**WHAT THIS TASK INVOLVES**
This task calls for copying every line of the records that includes the word "GetAlgOk".

**EXERCISE INPUTS**
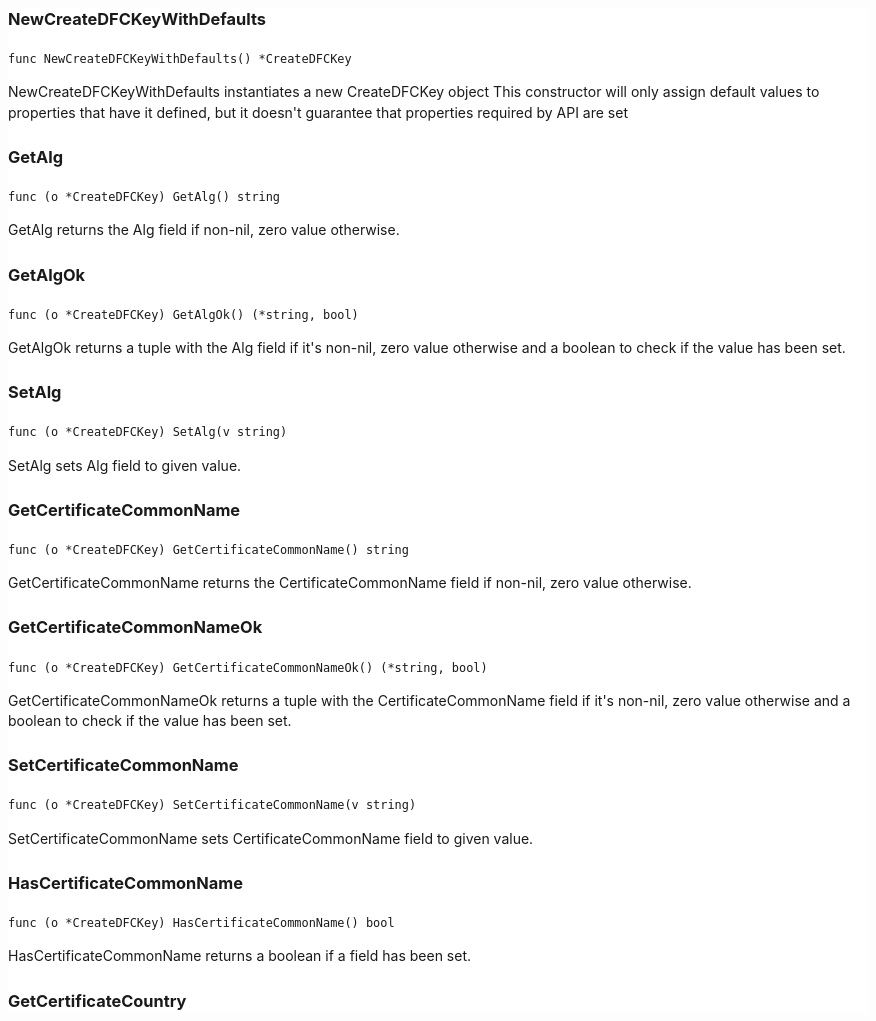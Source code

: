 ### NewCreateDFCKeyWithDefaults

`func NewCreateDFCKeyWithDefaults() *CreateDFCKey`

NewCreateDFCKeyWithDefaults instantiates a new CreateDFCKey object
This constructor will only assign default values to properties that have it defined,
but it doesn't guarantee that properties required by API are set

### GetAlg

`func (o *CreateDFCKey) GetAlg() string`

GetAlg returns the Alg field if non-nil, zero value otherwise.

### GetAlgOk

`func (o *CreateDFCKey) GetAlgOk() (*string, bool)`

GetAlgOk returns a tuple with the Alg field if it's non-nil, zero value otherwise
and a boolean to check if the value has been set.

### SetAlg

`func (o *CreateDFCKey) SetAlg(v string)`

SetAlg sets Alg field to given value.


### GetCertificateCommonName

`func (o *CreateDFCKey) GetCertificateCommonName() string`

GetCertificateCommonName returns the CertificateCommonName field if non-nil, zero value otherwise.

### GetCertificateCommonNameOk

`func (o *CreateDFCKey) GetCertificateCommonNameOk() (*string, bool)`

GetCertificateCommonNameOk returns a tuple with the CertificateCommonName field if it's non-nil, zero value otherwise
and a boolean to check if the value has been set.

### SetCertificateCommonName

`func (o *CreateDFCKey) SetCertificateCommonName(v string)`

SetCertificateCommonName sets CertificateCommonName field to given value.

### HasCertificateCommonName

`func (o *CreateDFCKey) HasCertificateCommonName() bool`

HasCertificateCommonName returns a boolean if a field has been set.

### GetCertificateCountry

==

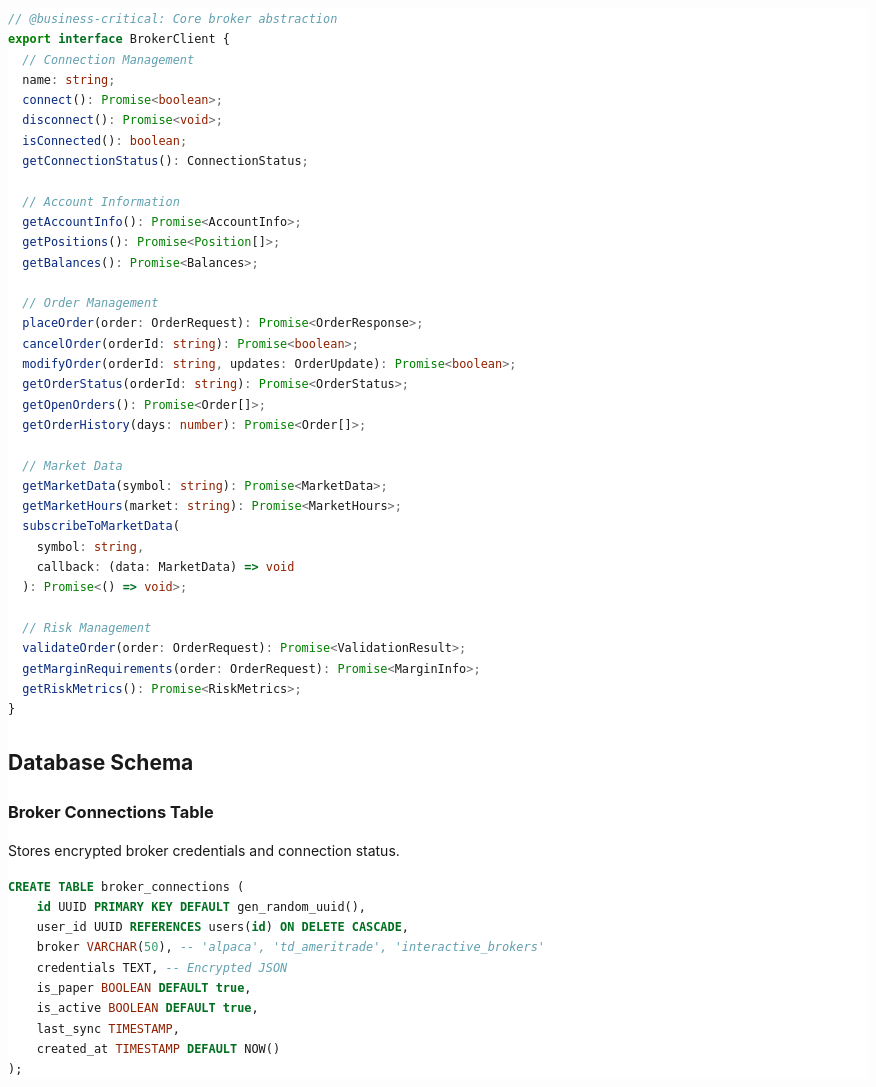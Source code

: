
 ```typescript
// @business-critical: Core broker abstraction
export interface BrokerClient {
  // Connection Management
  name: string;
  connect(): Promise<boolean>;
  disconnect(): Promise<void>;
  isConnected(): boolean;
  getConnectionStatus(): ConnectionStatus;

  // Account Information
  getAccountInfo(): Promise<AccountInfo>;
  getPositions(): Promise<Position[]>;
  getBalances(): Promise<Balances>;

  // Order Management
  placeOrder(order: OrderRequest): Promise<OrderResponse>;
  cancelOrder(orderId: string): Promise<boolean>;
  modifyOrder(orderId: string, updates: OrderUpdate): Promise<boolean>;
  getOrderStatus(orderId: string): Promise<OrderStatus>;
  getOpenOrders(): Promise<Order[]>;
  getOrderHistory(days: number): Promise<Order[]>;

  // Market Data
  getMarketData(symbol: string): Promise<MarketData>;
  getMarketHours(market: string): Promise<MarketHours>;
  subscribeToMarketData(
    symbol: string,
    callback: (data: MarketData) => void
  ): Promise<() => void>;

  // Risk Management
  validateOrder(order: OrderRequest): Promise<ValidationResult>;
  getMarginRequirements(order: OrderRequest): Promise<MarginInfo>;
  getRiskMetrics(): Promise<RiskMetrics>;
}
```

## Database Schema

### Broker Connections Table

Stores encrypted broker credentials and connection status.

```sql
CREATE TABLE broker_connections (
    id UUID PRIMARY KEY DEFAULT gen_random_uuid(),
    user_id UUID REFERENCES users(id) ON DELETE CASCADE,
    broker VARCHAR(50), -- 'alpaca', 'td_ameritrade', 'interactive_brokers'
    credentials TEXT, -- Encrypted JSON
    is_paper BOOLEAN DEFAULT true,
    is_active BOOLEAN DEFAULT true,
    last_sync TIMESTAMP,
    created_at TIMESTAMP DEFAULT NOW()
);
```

**EXPECTED ANSWER**
### GetAlgOk
`func (o *CreateDFCKey) GetAlgOk() (*string, bool)`
GetAlgOk returns a tuple with the Alg field if it's non-nil, zero value otherwise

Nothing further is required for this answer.